Tenable CTO Warns AI Compresses Exploit Timelines to 'Negative Days,' Urges Exposure Management

Tenable CTO Vlad Korsunsky asserts that AI has rendered traditional patching obsolete, advocating for AI-powered exposure management to counter rapidly weaponized vulnerabilities.

Tenable Chief Technology Officer Vlad Korsunsky has issued a stark warning regarding the impact of artificial intelligence on cybersecurity, declaring the traditional patching cycle "obsolete." Speaking at the World Economic Forum's Annual Meeting on Cybersecurity and Tenable's own EXPOSURE 2026 conference, Korsunsky highlighted how advanced AI models are drastically compressing the timeline between vulnerability disclosure and active exploitation, a phenomenon he terms "negative days." This means adversaries are increasingly weaponizing flaws before vendors can even release patches, creating an insurmountable gap for defenders relying on conventional remediation strategies.

Korsunsky emphasized that the current threat landscape demands a fundamental shift away from static Common Vulnerability Scoring System (CVSS) scores. Instead, he advocates for the adoption of AI-powered exposure management. This approach leverages AI to analyze an organization's entire attack surface and prioritize remediation efforts based on real-world exploitability and risk, rather than relying on theoretical severity ratings. The goal is to provide a dynamic, intelligence-driven view of an organization's security posture that can keep pace with the accelerated threat environment.

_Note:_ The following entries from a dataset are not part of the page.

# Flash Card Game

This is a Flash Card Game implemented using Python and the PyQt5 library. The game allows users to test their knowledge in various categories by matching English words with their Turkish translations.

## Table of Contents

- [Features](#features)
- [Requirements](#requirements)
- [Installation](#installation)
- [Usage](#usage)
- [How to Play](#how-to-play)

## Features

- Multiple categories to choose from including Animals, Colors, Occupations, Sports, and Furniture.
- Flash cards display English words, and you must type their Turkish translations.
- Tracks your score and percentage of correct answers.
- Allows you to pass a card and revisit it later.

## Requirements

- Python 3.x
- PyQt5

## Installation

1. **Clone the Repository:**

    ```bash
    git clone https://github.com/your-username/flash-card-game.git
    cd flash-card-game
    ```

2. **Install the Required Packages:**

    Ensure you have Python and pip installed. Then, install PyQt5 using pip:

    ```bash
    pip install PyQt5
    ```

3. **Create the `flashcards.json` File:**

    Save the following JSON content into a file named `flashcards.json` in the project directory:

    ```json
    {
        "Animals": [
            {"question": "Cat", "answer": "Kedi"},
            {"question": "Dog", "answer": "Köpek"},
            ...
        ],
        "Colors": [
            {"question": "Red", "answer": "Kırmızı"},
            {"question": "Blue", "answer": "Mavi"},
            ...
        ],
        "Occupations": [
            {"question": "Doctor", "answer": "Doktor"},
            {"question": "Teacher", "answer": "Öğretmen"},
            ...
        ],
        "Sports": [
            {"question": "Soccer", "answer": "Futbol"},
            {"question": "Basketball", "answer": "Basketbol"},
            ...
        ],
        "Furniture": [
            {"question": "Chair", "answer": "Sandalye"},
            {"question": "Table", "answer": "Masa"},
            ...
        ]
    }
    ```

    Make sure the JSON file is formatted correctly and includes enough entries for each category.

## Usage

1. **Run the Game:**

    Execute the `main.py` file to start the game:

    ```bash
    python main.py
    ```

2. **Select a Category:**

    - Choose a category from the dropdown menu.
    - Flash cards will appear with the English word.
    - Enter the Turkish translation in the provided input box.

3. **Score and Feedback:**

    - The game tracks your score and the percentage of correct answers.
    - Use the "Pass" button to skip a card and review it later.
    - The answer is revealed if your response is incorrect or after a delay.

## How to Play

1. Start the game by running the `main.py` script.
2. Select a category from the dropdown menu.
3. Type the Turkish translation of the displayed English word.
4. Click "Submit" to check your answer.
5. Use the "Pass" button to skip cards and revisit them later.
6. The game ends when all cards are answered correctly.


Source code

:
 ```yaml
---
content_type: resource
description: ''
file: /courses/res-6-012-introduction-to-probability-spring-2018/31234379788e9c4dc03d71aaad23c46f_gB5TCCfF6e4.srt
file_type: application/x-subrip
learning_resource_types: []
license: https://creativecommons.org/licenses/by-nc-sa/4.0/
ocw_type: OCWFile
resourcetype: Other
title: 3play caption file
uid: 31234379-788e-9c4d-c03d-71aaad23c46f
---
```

A significant concern raised by Korsunsky is the burgeoning "agentic economy," characterized by the rapid proliferation of autonomous AI identities. He stressed the urgent need to apply zero trust principles and least-privilege cryptographic primitives to these non-human AI entities. Failure to do so, he warns, could introduce severe, systemic internal risks that are difficult to detect and manage with traditional security controls.

Drawing on data from recent industry reports, Korsunsky pointed out that while vulnerabilities remain a significant entry vector, human errors such as misconfigurations and identity flaws account for the majority of breaches. This underscores the need for a holistic security strategy that addresses not only technical vulnerabilities but also the human and systemic factors that contribute to security incidents.

Korsunsky cited a recent emergency meeting convened by Federal Reserve Chair Jerome Powell and U.S. Treasury Secretary Scott Bessent with major financial institution CEOs. The meeting focused on the potential systemic risks posed by a single advanced AI model, Anthropic's Claude Mythos Preview, illustrating the unprecedented scale of threats now stemming from AI capabilities.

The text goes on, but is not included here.